Pair Corralation between FINCORP INVESTMENT and CIM FINANCIAL
Assuming the 90 days trading horizon FINCORP INVESTMENT is expected to generate 1.1 times less return on investment than CIM FINANCIAL. In addition to that, FINCORP INVESTMENT is 1.2 times more volatile than CIM FINANCIAL SERVICES. It trades about 0.12 of its total potential returns per unit of risk. CIM FINANCIAL SERVICES is currently generating about 0.15 per unit of volatility. If you would invest 1,400 in CIM FINANCIAL SERVICES on December 30, 2024 and sell it today you would earn a total of 200.00 from holding CIM FINANCIAL SERVICES or generate 14.29% return on investment over 90 days.
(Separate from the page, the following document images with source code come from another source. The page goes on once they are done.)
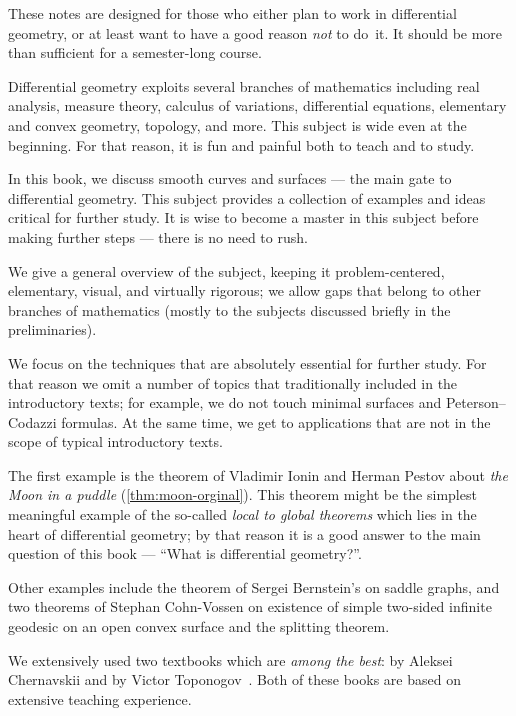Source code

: \vfill

\newpage

\thispagestyle{myheadings}

These notes are designed for those who either plan to work in differential geometry,
or at least want to have a good reason {}\emph{not} to do~it.
It should be more than sufficient for a semester-long course. 

Differential geometry exploits several branches of mathematics including 
real analysis, 
measure theory,
calculus of variations,
differential equations,
elementary and convex geometry,
topology, and more.
This subject is wide even at the beginning. 
For that reason, it is fun and painful both to teach and to study.

In this book, we discuss smooth curves and surfaces --- the main gate to differential geometry.
This subject provides a collection of examples and ideas critical for further study.
It is wise to become a master in this subject before making further steps --- there is no need to rush.

We give a general overview of the subject, keeping it
problem-centered,
elementary, 
visual, 
and virtually rigorous; we allow gaps that belong to other branches of mathematics (mostly to the subjects discussed briefly in the preliminaries).

We focus on the techniques that are absolutely essential for further study.
For  that reason we omit a number of topics that traditionally included in the introductory texts;
for example, we do not touch %
minimal surfaces and Peterson--Codazzi formulas.
At the same time, we get to applications
 that are not in the scope of typical introductory texts.
 
The first example is the theorem of Vladimir Ionin and Herman Pestov about {}\emph{the Moon in a puddle} (\ref{thm:moon-orginal}).
This theorem might be the simplest meaningful example of the so-called {}\emph{local to global theorems} which lies in the heart of differential geometry;
by that reason it is a good answer to the main question of this book --- ``What is differential geometry?''.

Other examples include the theorem of Sergei Bernstein's on saddle graphs, and two theorems of Stephan Cohn-Vossen on existence of simple two-sided infinite geodesic on an open convex surface and the splitting theorem.

We extensively used two textbooks which are {}\emph{among the best}: by Aleksei Chernavskii \cite{chernavsky} and by Victor Toponogov~\cite{toponogov-book}.
Both of these books are based on extensive teaching experience.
Time Period | 3 Months [change] |
Direction | Moves Together |
Strength | Very Weak |
Accuracy | 100.0% |
Values | Daily Returns |
FINCORP INVESTMENT LTD vs. CIM FINANCIAL SERVICES
Performance |
Timeline |
FINCORP INVESTMENT LTD |
CIM FINANCIAL SERVICES |
FINCORP INVESTMENT and CIM FINANCIAL Volatility Contrast
Predicted Return Density |
Returns |
Pair Trading with FINCORP INVESTMENT and CIM FINANCIAL
The main advantage of trading using opposite FINCORP INVESTMENT and CIM FINANCIAL positions is that it hedges away some unsystematic risk. Because of two separate transactions, even if FINCORP INVESTMENT position performs unexpectedly, CIM FINANCIAL can make up some of the losses. Pair trading also minimizes risk from directional movements in the market. For example, if an entire industry or sector drops because of unexpected headlines, the short position in CIM FINANCIAL will offset losses from the drop in CIM FINANCIAL's long position.FINCORP INVESTMENT vs. QUALITY BEVERAGES LTD | FINCORP INVESTMENT vs. ASTORIA INVESTMENT LTD | FINCORP INVESTMENT vs. UNITED INVESTMENTS LTD | FINCORP INVESTMENT vs. BEAU VALLON HOSPITAL |
CIM FINANCIAL vs. BEAU VALLON HOSPITAL | CIM FINANCIAL vs. PHOENIX INVESTMENT PANY | CIM FINANCIAL vs. AGAPE GLOBAL INVESTMENTS | CIM FINANCIAL vs. QUALITY BEVERAGES LTD |
Check out your portfolio center.Note that this page's information should be used as a complementary analysis to find the right mix of equity instruments to add to your existing portfolios or create a brand new portfolio. You can also try the Price Ceiling Movement module to calculate and plot Price Ceiling Movement for different equity instruments.